[Stored data]
Start of Block
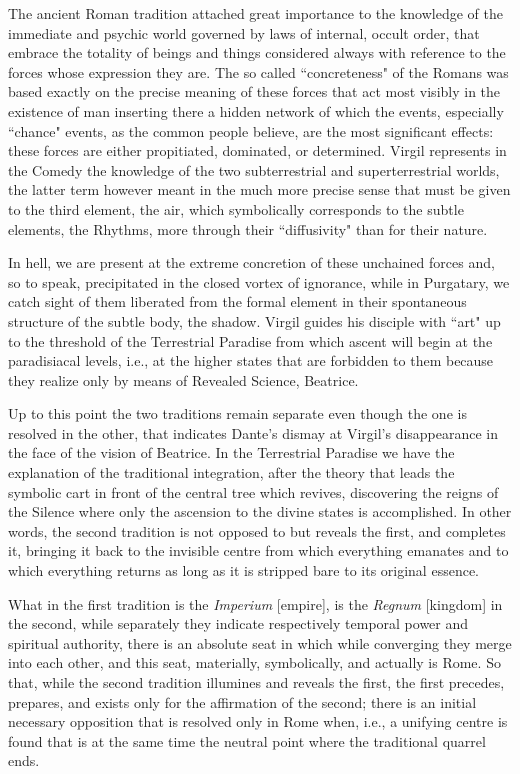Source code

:The ancient Roman tradition attached great importance to the knowledge of the immediate and psychic world governed by laws of internal, occult order, that embrace the totality of beings and things considered always with reference to the forces whose expression they are. The so called ``concreteness" of the Romans was based exactly on the precise meaning of these forces that act most visibly in the existence of man inserting there a hidden network of which the events, especially ``chance" events, as the common people believe, are the most significant effects: these forces are either propitiated, dominated, or determined. Virgil represents in the Comedy the knowledge of the two subterrestrial and superterrestrial worlds, the latter term however meant in the much more precise sense that must be given to the third element, the air, which symbolically corresponds to the subtle elements, the Rhythms, more through their ``diffusivity" than for their nature.

In hell, we are present at the extreme concretion of these unchained forces and, so to speak, precipitated in the closed vortex of ignorance, while in Purgatary, we catch sight of them liberated from the formal element in their spontaneous structure of the subtle body, the shadow. Virgil guides his disciple with ``art" up to the threshold of the Terrestrial Paradise from which ascent will begin at the paradisiacal levels, i.e., at the higher states that are forbidden to them because they realize only by means of Revealed Science, Beatrice.

Up to this point the two traditions remain separate even though the one is resolved in the other, that indicates Dante's dismay at Virgil's disappearance in the face of the vision of Beatrice. In the Terrestrial Paradise we have the explanation of the traditional integration, after the theory that leads the symbolic cart in front of the central tree which revives, discovering the reigns of the Silence where only the ascension to the divine states is accomplished. In other words, the second tradition is not opposed to but reveals the first, and completes it, bringing it back to the invisible centre from which everything emanates and to which everything returns as long as it is stripped bare to its original essence.

What in the first tradition is the \emph{Imperium} [empire], is the \emph{Regnum} [kingdom] in the second, while separately they indicate respectively temporal power and spiritual authority, there is an absolute seat in which while converging they merge into each other, and this seat, materially, symbolically, and actually is Rome. So that, while the second tradition illumines and reveals the first, the first precedes, prepares, and exists only for the affirmation of the second; there is an initial necessary opposition that is resolved only in Rome when, i.e., a unifying centre is found that is at the same time the neutral point where the traditional quarrel ends.

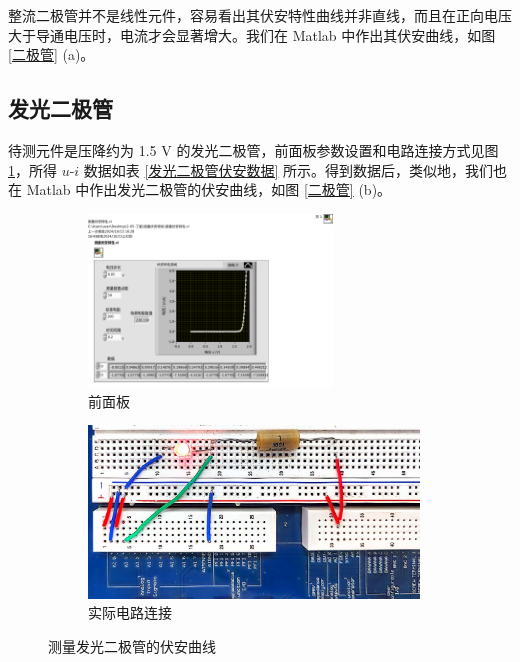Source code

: \documentclass[UTF8]{article}
\theoremstyle{MyLineTheoremStyle} %
\theoremstyle{MyBlockTheoremStyle} %
\theoremstyle{MySubsubsectionStyle} %
\begin{document}
整流二极管并不是线性元件，容易看出其伏安特性曲线并非直线，而且在正向电压大于导通电压时，电流才会显著增大。我们在 Matlab 中作出其伏安曲线，如图 \ref{二极管} (a)。


\subsection{发光二极管}


待测元件是压降约为 1.5 V 的发光二极管，前面板参数设置和电路连接方式见图 \ref{测量发光二极管的伏安曲线}，所得 $u$-$i$ 数据如表 \ref{发光二极管伏安数据} 所示。得到数据后，类似地，我们也在 Matlab 中作出发光二极管的伏安曲线，如图 \ref{二极管} (b)。

\begin{figure}[H]\centering
    \begin{subfigure}[b]{0.45\columnwidth}\centering
        \includegraphics[height=130pt]{assets/测量伏安曲线__发光二极管.pdf}
        \caption{前面板}
    \end{subfigure}\hfill
    \begin{subfigure}[b]{0.55\columnwidth}\centering
        \includegraphics[height=130pt]{assets/测量伏安曲线__发光二极管.jpg}
        \caption{实际电路连接}
    \end{subfigure}
    \caption{测量发光二极管的伏安曲线}
    \label{测量发光二极管的伏安曲线}
\end{figure}
\vspace*{-5mm}
\end{document}
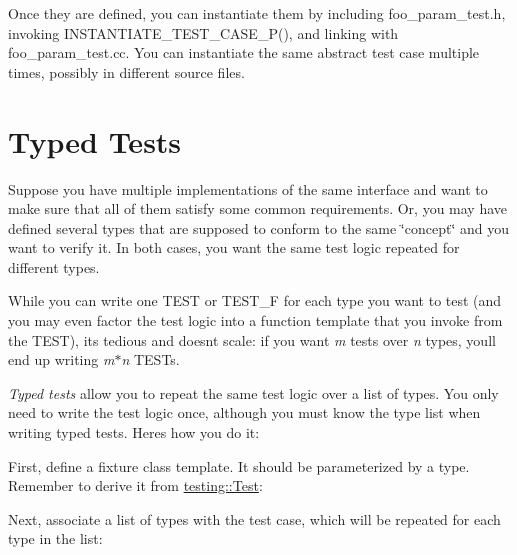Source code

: Once they are defined, you can instantiate them by including {\ttfamily foo\+\_\+param\+\_\+test.\+h}, invoking {\ttfamily I\+N\+S\+T\+A\+N\+T\+I\+A\+T\+E\+\_\+\+T\+E\+S\+T\+\_\+\+C\+A\+S\+E\+\_\+\+P()}, and linking with {\ttfamily foo\+\_\+param\+\_\+test.\+cc}. You can instantiate the same abstract test case multiple times, possibly in different source files.

\section*{Typed Tests}

Suppose you have multiple implementations of the same interface and want to make sure that all of them satisfy some common requirements. Or, you may have defined several types that are supposed to conform to the same \char`\"{}concept\char`\"{} and you want to verify it. In both cases, you want the same test logic repeated for different types.

While you can write one {\ttfamily T\+E\+ST} or {\ttfamily T\+E\+S\+T\+\_\+F} for each type you want to test (and you may even factor the test logic into a function template that you invoke from the {\ttfamily T\+E\+ST}), it\textquotesingle{}s tedious and doesn\textquotesingle{}t scale\+: if you want {\itshape m} tests over {\itshape n} types, you\textquotesingle{}ll end up writing {\itshape m$\ast$n} {\ttfamily T\+E\+ST}s.

{\itshape Typed tests} allow you to repeat the same test logic over a list of types. You only need to write the test logic once, although you must know the type list when writing typed tests. Here\textquotesingle{}s how you do it\+:

First, define a fixture class template. It should be parameterized by a type. Remember to derive it from {\ttfamily \mbox{\hyperlink{classtesting_1_1_test}{testing\+::\+Test}}}\+:


\begin{DoxyCode}{0}
\DoxyCodeLine{\};}
\end{DoxyCode}


Next, associate a list of types with the test case, which will be repeated for each type in the list\+:


\begin{DoxyCode}{0}
\end{DoxyCode}


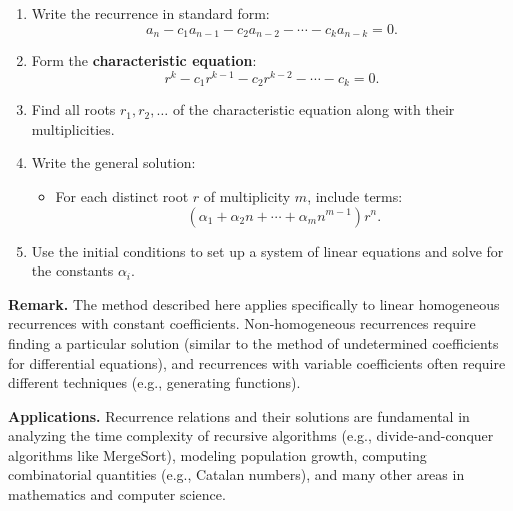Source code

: \documentclass[11pt,a4paper]{article}
\begin{document}
\begin{enumerate}[label=\textbf{Step \arabic*:}]
    \item Write the recurrence in standard form:
    \begin{equation*}
        a_n - c_1 a_{n-1} - c_2 a_{n-2} - \cdots - c_k a_{n-k} = 0.
    \end{equation*}
    \item Form the \textbf{characteristic equation}:
    \begin{equation*}
        r^k - c_1 r^{k-1} - c_2 r^{k-2} - \cdots - c_k = 0.
    \end{equation*}
    \item Find all roots $r_1, r_2, \dots$ of the characteristic equation along with their multiplicities.
    \item Write the general solution:
    \begin{itemize}
        \item For each distinct root $r$ of multiplicity $m$, include terms:
        \begin{equation*}
            (\alpha_1 + \alpha_2 n + \cdots + \alpha_m n^{m-1}) r^n.
        \end{equation*}
    \end{itemize}
    \item Use the initial conditions to set up a system of linear equations and solve for the constants $\alpha_i$.
\end{enumerate}

\textbf{Remark.} The method described here applies specifically to linear homogeneous recurrences with constant coefficients. Non-homogeneous recurrences require finding a particular solution (similar to the method of undetermined coefficients for differential equations), and recurrences with variable coefficients often require different techniques (e.g., generating functions).

\textbf{Applications.} Recurrence relations and their solutions are fundamental in analyzing the time complexity of recursive algorithms (e.g., divide-and-conquer algorithms like MergeSort), modeling population growth, computing combinatorial quantities (e.g., Catalan numbers), and many other areas in mathematics and computer science.
\end{document}
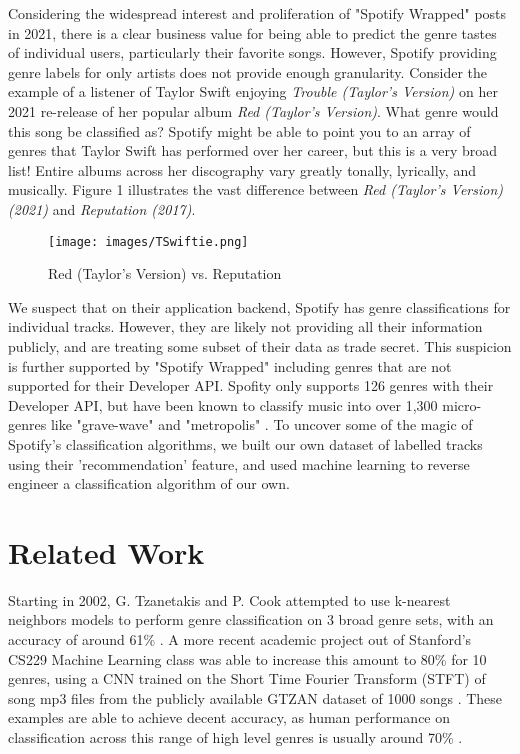 \documentclass[conference]{IEEEtran}
\begin{document}
Considering the widespread interest and proliferation of "Spotify Wrapped" posts in 2021, there is a clear business value for being able to predict the genre tastes of individual users, particularly their favorite songs. However, Spotify providing genre labels for only artists does not provide enough granularity. Consider the example of a listener of Taylor Swift enjoying \emph{Trouble (Taylor's Version)} on her 2021 re-release of her popular album \emph{Red (Taylor's Version)}. What genre would this song be classified as? Spotify might be able to point you to an array of genres that Taylor Swift has performed over her career, but this is a very broad list! Entire albums across her discography vary greatly tonally, lyrically, and musically. Figure 1 illustrates the vast difference between \emph{Red (Taylor's Version) (2021)} and \emph{Reputation (2017)}.

\begin{figure}[htbp]
\centerline{\texttt{[image: images/TSwiftie.png]}}
\caption{Red (Taylor's Version) vs. Reputation}
\label{fig}
\end{figure}

We suspect that on their application backend, Spotify has genre classifications for individual tracks. However, they are likely not providing all their information publicly, and are treating some subset of their data as trade secret. This suspicion is further supported by "Spotify Wrapped" including genres that are not supported for their Developer API. Spofity only supports 126 genres with their Developer API, but have been known to classify music into over 1,300 micro-genres like "grave-wave" and "metropolis" \cite{b1}. To uncover some of the magic of Spotify's classification algorithms, we built our own dataset of labelled tracks using their 'recommendation' feature, and used machine learning to reverse engineer a classification algorithm of our own. 

\section{Related Work}

Starting in 2002,  G. Tzanetakis and P. Cook attempted to use k-nearest neighbors models to perform genre classification on 3 broad genre sets, with an accuracy of around 61\% \cite{b2}. A more recent academic project out of Stanford's CS229 Machine Learning class was able to increase this amount to 80\% for 10 genres, using a CNN trained on the Short Time Fourier Transform (STFT) of song mp3 files from the publicly available GTZAN dataset of 1000 songs \cite{b3}. These examples are able to achieve decent accuracy, as human performance on classification across this range of high level genres is usually around 70\% \cite{b4}.
\end{document}
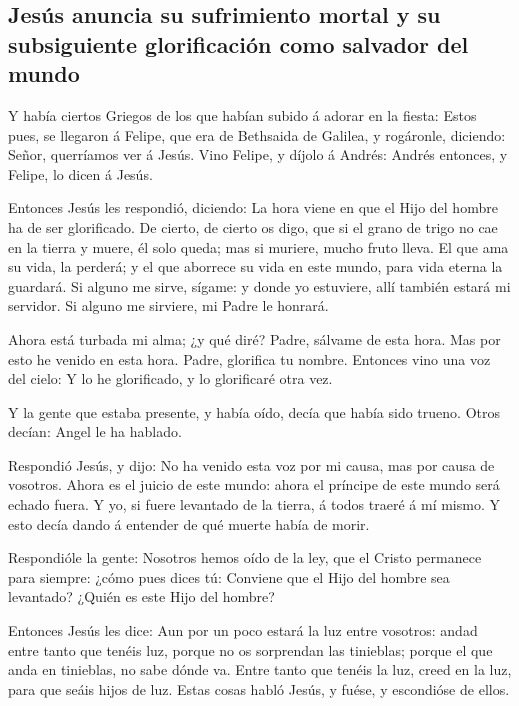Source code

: \hypertarget{jesuxfas-anuncia-su-sufrimiento-mortal-y-su-subsiguiente-glorificaciuxf3n-como-salvador-del-mundo}{%
\subsection{Jesús anuncia su sufrimiento mortal y su subsiguiente
glorificación como salvador del
mundo}\label{jesuxfas-anuncia-su-sufrimiento-mortal-y-su-subsiguiente-glorificaciuxf3n-como-salvador-del-mundo}}

 Y había ciertos Griegos de los que habían subido á adorar
en la fiesta:  Estos pues, se llegaron á Felipe, que era de
Bethsaida de Galilea, y rogáronle, diciendo: Señor, querríamos ver á
Jesús.  Vino Felipe, y díjolo á Andrés: Andrés entonces, y
Felipe, lo dicen á Jesús.

 Entonces Jesús les respondió, diciendo: La hora viene en
que el Hijo del hombre ha de ser glorificado.  De cierto,
de cierto os digo, que si el grano de trigo no cae en la tierra y muere,
él solo queda; mas si muriere, mucho fruto lleva.  El que
ama su vida, la perderá; y el que aborrece su vida en este mundo, para
vida eterna la guardará.  Si alguno me sirve, sígame: y
donde yo estuviere, allí también estará mi servidor. Si alguno me
sirviere, mi Padre le honrará.

 Ahora está turbada mi alma; ¿y qué diré? Padre, sálvame de
esta hora. Mas por esto he venido en esta hora.  Padre,
glorifica tu nombre. Entonces vino una voz del cielo: Y lo he
glorificado, y lo glorificaré otra vez.

 Y la gente que estaba presente, y había oído, decía que
había sido trueno. Otros decían: Angel le ha hablado.

 Respondió Jesús, y dijo: No ha venido esta voz por mi
causa, mas por causa de vosotros.  Ahora es el juicio de
este mundo: ahora el príncipe de este mundo será echado fuera.
 Y yo, si fuere levantado de la tierra, á todos traeré á mí
mismo.  Y esto decía dando á entender de qué muerte había
de morir.

 Respondióle la gente: Nosotros hemos oído de la ley, que
el Cristo permanece para siempre: ¿cómo pues dices tú: Conviene que el
Hijo del hombre sea levantado? ¿Quién es este Hijo del hombre?

 Entonces Jesús les dice: Aun por un poco estará la luz
entre vosotros: andad entre tanto que tenéis luz, porque no os
sorprendan las tinieblas; porque el que anda en tinieblas, no sabe dónde
va.  Entre tanto que tenéis la luz, creed en la luz, para
que seáis hijos de luz. Estas cosas habló Jesús, y fuése, y escondióse
de ellos.


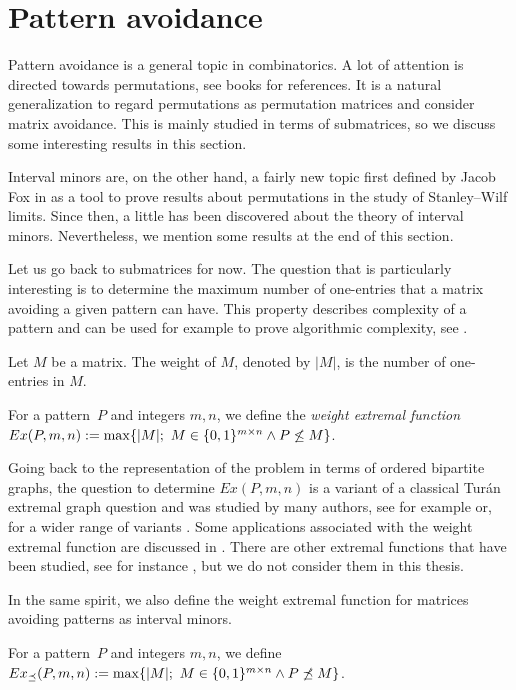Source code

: \section{Pattern avoidance}
Pattern avoidance is a general topic in combinatorics. A lot of attention is directed towards permutations, see books \cite{bona, kitaev} for references. It is a natural generalization to regard permutations as permutation matrices and consider matrix avoidance. This is mainly studied in terms of submatrices, so we discuss some interesting results in this section.

Interval minors are, on the other hand, a fairly new topic first defined by Jacob Fox in \cite{fox} as a tool to prove results about permutations in the study of Stanley--Wilf limits. Since then, a little has been discovered about the theory of interval minors. Nevertheless, we mention some results at the end of this section.

Let us go back to submatrices for now. The question that is particularly interesting is to determine the maximum number of one-entries that a matrix avoiding a given pattern can have. This property describes complexity of a pattern and can be used for example to prove algorithmic complexity, see \cite{efrat}.

\begin{defn}
Let $M$ be a matrix. The weight of $M$, denoted by $|M|$, is the number of one-entries in $M$.
\end{defn}

\begin{defn}
For a pattern~$P$ and integers $m,n$, we define the \emph{weight extremal function}~$Ex(P,m,n):=\max\{|M|;\ M\in\Mat\wedge\PnsmM\}$.
\end{defn}

Going back to the representation of the problem in terms of ordered bipartite graphs, the question to determine $Ex(P,m,n)$ is a variant of a classical Tur{\'a}n extremal graph question and was studied by many authors, see for example \cite{tardos, furedi} or, for a wider range of variants \cite{brass, claesson, klazar, pach}. Some applications associated with the weight extremal function are discussed in \cite{fulek}. There are other extremal functions that have been studied, see for instance \cite{kyncl}, but we do not consider them in this thesis.

In the same spirit, we also define the weight extremal function for matrices avoiding patterns as interval minors.

\begin{defn}
For a pattern~$P$ and integers $m,n$, we define $Ex_{\preceq}(P,m,n):=\max\{|M|;\ M\in\Mat\wedge\PnimM\}$.
\end{defn}

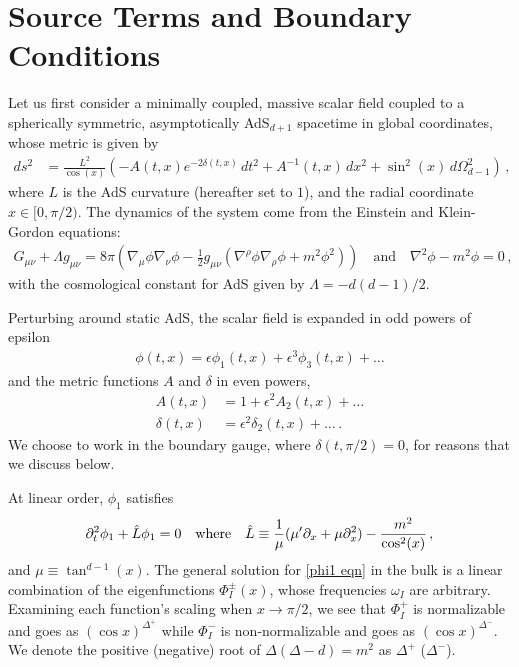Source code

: \documentclass[../PhD.tex]{subfiles}
\begin{document}

\section{Source Terms and Boundary Conditions}
\label{sec: source terms and BCs}

Let us first consider a minimally coupled, massive scalar field coupled to a spherically symmetric, asymptotically AdS$_{d+1}$ spacetime in global coordinates, whose metric is given by
\begin{align}
\label{AdS metric}
ds^2 &= \frac{L^2}{\cos(x)} \left( - A(t,x) e^{-2 \delta(t,x)} \, dt^2 + A^{-1}(t, x) \, dx^2 + \sin^2 (x) \, d\Omega^2_{d-1} \right) \, ,
\end{align}
where $L$ is the AdS curvature (hereafter set to $1$), and the radial coordinate $x \in [0, \pi/2)$. The dynamics of the system come from the Einstein and Klein-Gordon equations:
\begin{align}
G_{\mu \nu} + \Lambda g_{\mu \nu} = 8 \pi \left( \nabla_\mu \phi \nabla_\nu \phi - \frac{1}{2} g_{\mu \nu} \left( \nabla^\rho \phi \nabla_\rho \phi + m^2 \phi^2 \right) \right) \quad \text{and} \quad \nabla^2 \phi - m^2 \phi = 0 \, ,
\end{align}
with the cosmological constant for AdS given by $\Lambda = -d(d-1)/2$. 

Perturbing around static AdS, the scalar field is expanded in odd powers of epsilon 
\begin{align}
\phi(t,x) = \epsilon \phi_1(t,x) + \epsilon^3 \phi_3 (t,x) + \ldots
\end{align}
and the metric functions $A$ and $\delta$ in even powers,
\begin{align}
A(t, x) &= 1 + \epsilon^2 A_2 (t,x) + \ldots \\
\delta(t, x) &= \epsilon^2 \delta_2 (t,x)+ \ldots \, .
\end{align}
We choose to work in the boundary gauge, where $\delta(t, \pi/2) = 0$, for reasons that we discuss below.

At linear order, $\phi_1$ satisfies
\begin{align}
\label{phi1 eqn}
\partial^2_t \phi_1 + \hat L \phi_1 = 0 \quad \text{where} \quad \hat{L} \equiv \frac{1}{\mu} (\mu' \partial_x + \mu \partial^2_x)  - \frac{m^2}{\cos^2(x)} \, ,
\end{align}
and $\mu \equiv \tan^{d-1}(x)$. The general solution for \eqref{phi1 eqn} in the bulk is a linear combination of the eigenfunctions $\Phi^\pm_I (x)$, whose frequencies $\omega_I$ are arbitrary. Examining each function's scaling when $x \to \pi/2$,  we see that $\Phi_I^+$ is normalizable and goes as $(\cos x )^{\Delta^+}$\!\! while $\Phi_I^-$ is non-normalizable and goes as $( \cos x )^{\Delta^-}$. We denote the positive (negative) root of $\Delta ( \Delta - d ) = m^2$ as $\Delta^+$\!\! ($\Delta^-$). 
\end{document}
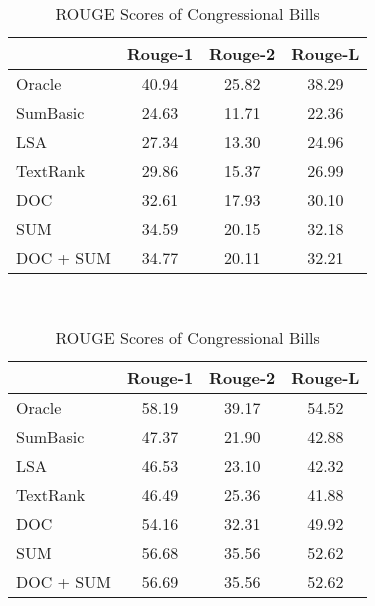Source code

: \documentclass[11pt,a4paper]{article}
\begin{document}
\begin{table}[h]
\caption{ROUGE Scores of Congressional Bills}\label{tab:rouge}
    \begin{tabular}{|l|c|c|c|}
    \hline
         &  Rouge-1 & Rouge-2 & Rouge-L \\ \hline
         Oracle & 40.94  & 25.82 & 38.29 \\
        \hline
        SumBasic &  24.63 &	11.71 &	22.36\\ 
        LSA &  27.34 &	13.30 &	24.96\\ 
        TextRank &  29.86 &	15.37 &	26.99\\ 
        \hline 
        DOC & 32.61 & 17.93  & 30.10 \\
        SUM &  34.59 & 20.15 & 32.18\\ 
        DOC + SUM &  34.77 & 20.11 & 32.21\\ 
    
        \hline
    \end{tabular}\\
    \bigskip
    \begin{tabular}{|l|c|c|c|}
        \hline
         &  Rouge-1 & Rouge-2 & Rouge-L \\ \hline
         Oracle & 58.19  & 39.17 & 54.52 \\
        \hline
        SumBasic &  47.37 &	21.90 &	42.88\\ 
        LSA &  46.53 & 23.10 &	42.32 \\ 
        TextRank &  46.49	& 25.36 &	41.88 \\ 
        \hline 
        DOC & 54.16 & 32.31 & 49.92 \\
        SUM &  56.68 & 35.56 & 52.62 \\ 
        DOC + SUM &  56.69 & 35.56 & 52.62\\ 
        \hline
    \end{tabular}\\
\end{table}
\end{document}

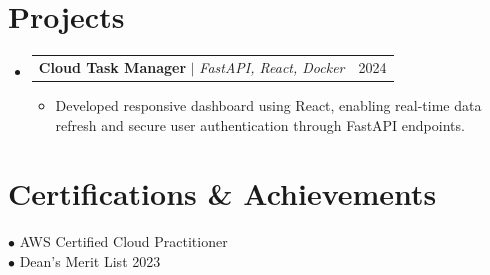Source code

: \documentclass[letterpaper,10pt]{article}
\makeatletter
\newcommand{\resumeItem}[1]{
  \item\small{
    {#1 \vspace{-2pt}}
  }
}
\newcommand{\resumeProjectHeading}[2]{
    \item
    \begin{tabular*}{0.97\textwidth}{l@{\extracolsep{\fill}}r}
      \small#1 & #2 \\
    \end{tabular*}\vspace{-7pt}
}
\newcommand{\resumeSubHeadingListStart}{\begin{itemize}[leftmargin=0.15in, label={}]}
\newcommand{\resumeSubHeadingListEnd}{\end{itemize}}
\newcommand{\resumeItemListStart}{\begin{itemize}}
\newcommand{\resumeItemListEnd}{\end{itemize}\vspace{-5pt}}
\makeatother
\begin{document}
\section{Projects}
    \resumeSubHeadingListStart
              \resumeProjectHeading
          {\textbf{Cloud Task Manager} $|$ \emph{FastAPI, React, Docker}}{2024}
          \resumeItemListStart
                          \resumeItem{Developed responsive dashboard using React, enabling real-time data refresh and secure user authentication through FastAPI endpoints.}
                      \resumeItemListEnd
          \resumeSubHeadingListEnd

\section{Certifications \& Achievements}
  \begin{itemize}[leftmargin=0.15in, label={}]
    \small{\item{
              $\bullet$ AWS Certified Cloud Practitioner \\
                    $\bullet$ Dean's Merit List 2023 \\
          }}
  \end{itemize}
\end{document}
End of Block
Exercise aim: In the records above, find each line with the word "range" and copy it out.

Answer to the exercise:
Starting in 2002,  G. Tzanetakis and P. Cook attempted to use k-nearest neighbors models to perform genre classification on 3 broad genre sets, with an accuracy of around 61\% \cite{b2}. A more recent academic project out of Stanford's CS229 Machine Learning class was able to increase this amount to 80\% for 10 genres, using a CNN trained on the Short Time Fourier Transform (STFT) of song mp3 files from the publicly available GTZAN dataset of 1000 songs \cite{b3}. These examples are able to achieve decent accuracy, as human performance on classification across this range of high level genres is usually around 70\% \cite{b4}.
Going back to the representation of the problem in terms of ordered bipartite graphs, the question to determine $Ex(P,m,n)$ is a variant of a classical Tur{\'a}n extremal graph question and was studied by many authors, see for example \cite{tardos, furedi} or, for a wider range of variants \cite{brass, claesson, klazar, pach}. Some applications associated with the weight extremal function are discussed in \cite{fulek}. There are other extremal functions that have been studied, see for instance \cite{kyncl}, but we do not consider them in this thesis.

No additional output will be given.